### Task to complete
The answer must be an exact copy of the records, with every picture removed.

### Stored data
○ ○ ○ ○ ○ ○ ○
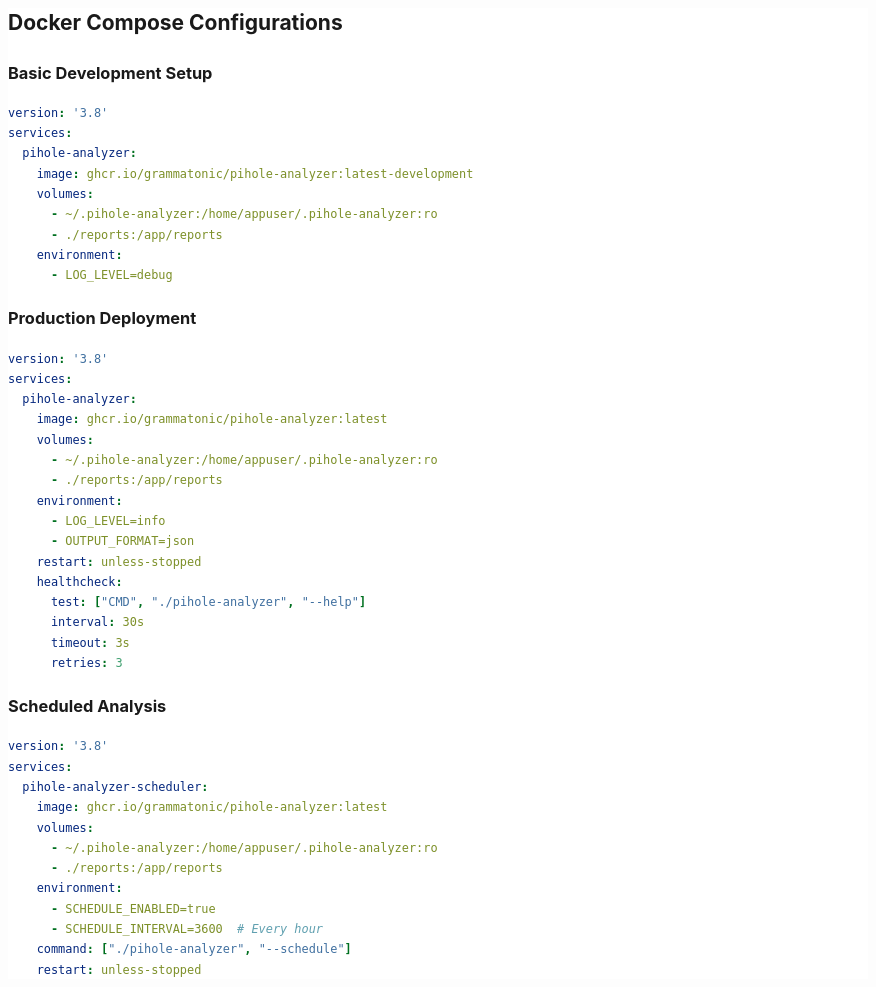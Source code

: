 ## Docker Compose Configurations

### Basic Development Setup

```yaml
version: '3.8'
services:
  pihole-analyzer:
    image: ghcr.io/grammatonic/pihole-analyzer:latest-development
    volumes:
      - ~/.pihole-analyzer:/home/appuser/.pihole-analyzer:ro
      - ./reports:/app/reports
    environment:
      - LOG_LEVEL=debug
```

### Production Deployment

```yaml
version: '3.8'
services:
  pihole-analyzer:
    image: ghcr.io/grammatonic/pihole-analyzer:latest
    volumes:
      - ~/.pihole-analyzer:/home/appuser/.pihole-analyzer:ro
      - ./reports:/app/reports
    environment:
      - LOG_LEVEL=info
      - OUTPUT_FORMAT=json
    restart: unless-stopped
    healthcheck:
      test: ["CMD", "./pihole-analyzer", "--help"]
      interval: 30s
      timeout: 3s
      retries: 3
```

### Scheduled Analysis

```yaml
version: '3.8'
services:
  pihole-analyzer-scheduler:
    image: ghcr.io/grammatonic/pihole-analyzer:latest
    volumes:
      - ~/.pihole-analyzer:/home/appuser/.pihole-analyzer:ro
      - ./reports:/app/reports
    environment:
      - SCHEDULE_ENABLED=true
      - SCHEDULE_INTERVAL=3600  # Every hour
    command: ["./pihole-analyzer", "--schedule"]
    restart: unless-stopped
```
○ ○ ○ ○ ○ ○ ○
### Solution to this problem
Source code

: ## Docker Compose Configurations

### Basic Development Setup

```yaml
version: '3.8'
services:
  pihole-analyzer:
    image: ghcr.io/grammatonic/pihole-analyzer:latest-development
    volumes:
      - ~/.pihole-analyzer:/home/appuser/.pihole-analyzer:ro
      - ./reports:/app/reports
    environment:
      - LOG_LEVEL=debug
```

### Production Deployment

```yaml
version: '3.8'
services:
  pihole-analyzer:
    image: ghcr.io/grammatonic/pihole-analyzer:latest
    volumes:
      - ~/.pihole-analyzer:/home/appuser/.pihole-analyzer:ro
      - ./reports:/app/reports
    environment:
      - LOG_LEVEL=info
      - OUTPUT_FORMAT=json
    restart: unless-stopped
    healthcheck:
      test: ["CMD", "./pihole-analyzer", "--help"]
      interval: 30s
      timeout: 3s
      retries: 3
```

### Scheduled Analysis

```yaml
version: '3.8'
services:
  pihole-analyzer-scheduler:
    image: ghcr.io/grammatonic/pihole-analyzer:latest
    volumes:
      - ~/.pihole-analyzer:/home/appuser/.pihole-analyzer:ro
      - ./reports:/app/reports
    environment:
      - SCHEDULE_ENABLED=true
      - SCHEDULE_INTERVAL=3600  # Every hour
    command: ["./pihole-analyzer", "--schedule"]
    restart: unless-stopped
```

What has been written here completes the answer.